The question of relevance is one of common sense, which here involves a determination of whether a reasonable person could draw a reasonable inference from the defendant’s silence at the time of his arrest. I believe that it is fair to say that the vast majority of people, upon being rescued by the police from being forced at gunpoint to commit a felony (and facing arrest for commission of the felony), would have made a statement to that effect. I believe, as perhaps did the jury, that a fair inference to be drawn from the defendant’s silence is that the duress story was a later fabrication.1
The court holds that “many possible explanations” for a piece of evidence render it “ambiguous and therefore lacking in probative value.” A relevance question is not an invitation to indulge in theoretical possibilities. For virtually any piece of circumstantial evidence, a multitude of explanations could be imagined. For example, the defendant’s presence in the store could have been the result of his accidentally being locked in the store at closing time. Similarly, the note concerning the six-o’clock closing time could have been written at any time and could refer to any number of things. We do not, however, bar admission of these pieces of evidence, but the defendant is, of course, free to put forth his explanation of the evidence.
The majority states that it is not by its holding excluding evidence of the defendant’s conduct and general demeanor upon arrest. Presumably, demeanor would include such things as whether he appeared frightened, nervous, confident, cocky, belligerent, relieved, or angry. I would have thought such testimony more, rather than less, ambiguous than the defendant’s silence at the time of his arrest.
*613I also find confusing the majority’s conclusion that admission of testimony about the defendant’s silence, which it believes totally lacking in probative value, likely affected the jury’s resolution of the case. If there were a showing that the testimony was unfairly prejudicial, it could be excluded under C.R.E. 403, even if relevant. Yet, in this case, the only prejudice flowing to the defendant is that a jury may have unanimously (and unreasonably, in the view of the majority) concluded that the defendant’s post-arrest silence indicated that the duress defense was spurious.
In concluding that the admission of the defendant’s post-arrest silence cannot be considered harmless error, the court states that a fair reading of the record “prevents one from saying with any degree of assurance that the outcome of the trial was not substantially influenced by the evidence of the defendant’s postarrest silence.” Assuming that the court is correct in holding that the admission of testimony concerning the defendant’s silence was error, I nevertheless can, with a degree of assurance, conclude that the error was harmless.

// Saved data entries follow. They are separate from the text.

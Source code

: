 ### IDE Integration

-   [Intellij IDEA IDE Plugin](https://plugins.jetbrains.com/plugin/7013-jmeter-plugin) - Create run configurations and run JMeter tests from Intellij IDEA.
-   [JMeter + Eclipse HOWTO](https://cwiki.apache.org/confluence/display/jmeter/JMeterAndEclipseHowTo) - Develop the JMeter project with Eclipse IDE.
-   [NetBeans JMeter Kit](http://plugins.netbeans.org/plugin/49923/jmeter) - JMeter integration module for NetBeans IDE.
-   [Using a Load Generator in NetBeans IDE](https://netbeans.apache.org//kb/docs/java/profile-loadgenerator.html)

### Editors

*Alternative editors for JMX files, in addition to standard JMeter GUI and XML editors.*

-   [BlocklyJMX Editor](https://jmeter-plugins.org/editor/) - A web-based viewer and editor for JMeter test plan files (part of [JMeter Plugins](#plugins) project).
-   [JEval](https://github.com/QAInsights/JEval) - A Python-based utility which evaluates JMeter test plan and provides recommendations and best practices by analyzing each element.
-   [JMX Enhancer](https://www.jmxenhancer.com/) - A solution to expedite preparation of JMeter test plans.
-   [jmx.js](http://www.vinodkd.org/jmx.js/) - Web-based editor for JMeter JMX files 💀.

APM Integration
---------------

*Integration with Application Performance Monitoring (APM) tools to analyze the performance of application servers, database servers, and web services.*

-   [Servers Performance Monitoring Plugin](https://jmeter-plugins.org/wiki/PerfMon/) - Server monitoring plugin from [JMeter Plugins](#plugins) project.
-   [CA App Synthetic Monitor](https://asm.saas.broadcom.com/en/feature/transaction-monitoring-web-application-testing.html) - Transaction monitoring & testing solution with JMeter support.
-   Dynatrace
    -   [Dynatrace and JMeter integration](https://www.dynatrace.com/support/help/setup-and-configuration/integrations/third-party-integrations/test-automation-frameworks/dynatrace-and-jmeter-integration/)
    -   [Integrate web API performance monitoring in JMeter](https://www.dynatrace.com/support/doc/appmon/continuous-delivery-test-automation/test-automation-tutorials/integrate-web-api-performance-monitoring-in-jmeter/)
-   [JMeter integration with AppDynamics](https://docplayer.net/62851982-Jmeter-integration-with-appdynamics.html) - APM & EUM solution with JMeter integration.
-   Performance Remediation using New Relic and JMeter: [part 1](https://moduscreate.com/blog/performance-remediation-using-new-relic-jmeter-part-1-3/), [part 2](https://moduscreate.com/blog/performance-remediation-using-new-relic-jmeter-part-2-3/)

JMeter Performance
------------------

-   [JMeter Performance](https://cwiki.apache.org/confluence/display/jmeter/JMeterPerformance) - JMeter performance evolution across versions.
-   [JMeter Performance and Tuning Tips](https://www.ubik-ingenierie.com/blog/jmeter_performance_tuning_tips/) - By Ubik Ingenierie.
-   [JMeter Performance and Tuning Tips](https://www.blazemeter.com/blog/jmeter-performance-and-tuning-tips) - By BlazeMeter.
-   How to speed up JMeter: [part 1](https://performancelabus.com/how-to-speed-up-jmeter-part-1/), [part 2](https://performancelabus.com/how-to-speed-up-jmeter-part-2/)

Without restating the evidence, which is set out in the majority opinion, it is clear that the defense effort to establish duress was recognized for what it was by the jury and did not sway it from finding the defendant guilty based upon overwhelming evidence of guilt. I am satisfied from a reading of the whole record that the error relied on by the majority, if error, was harmless in that it did not substantially influence the verdict or affect the fairness of the trial.
I would affirm the conviction.

. As the majority points out, Salazar, who was the defendant’s chief witness to support his duress defense and who allegedly forced him to commit the burglary, had entered a plea of guilty to the burglary charge before he testified in the defendant’s behalf. Salazar was therefore immune from further prosecution on that charge.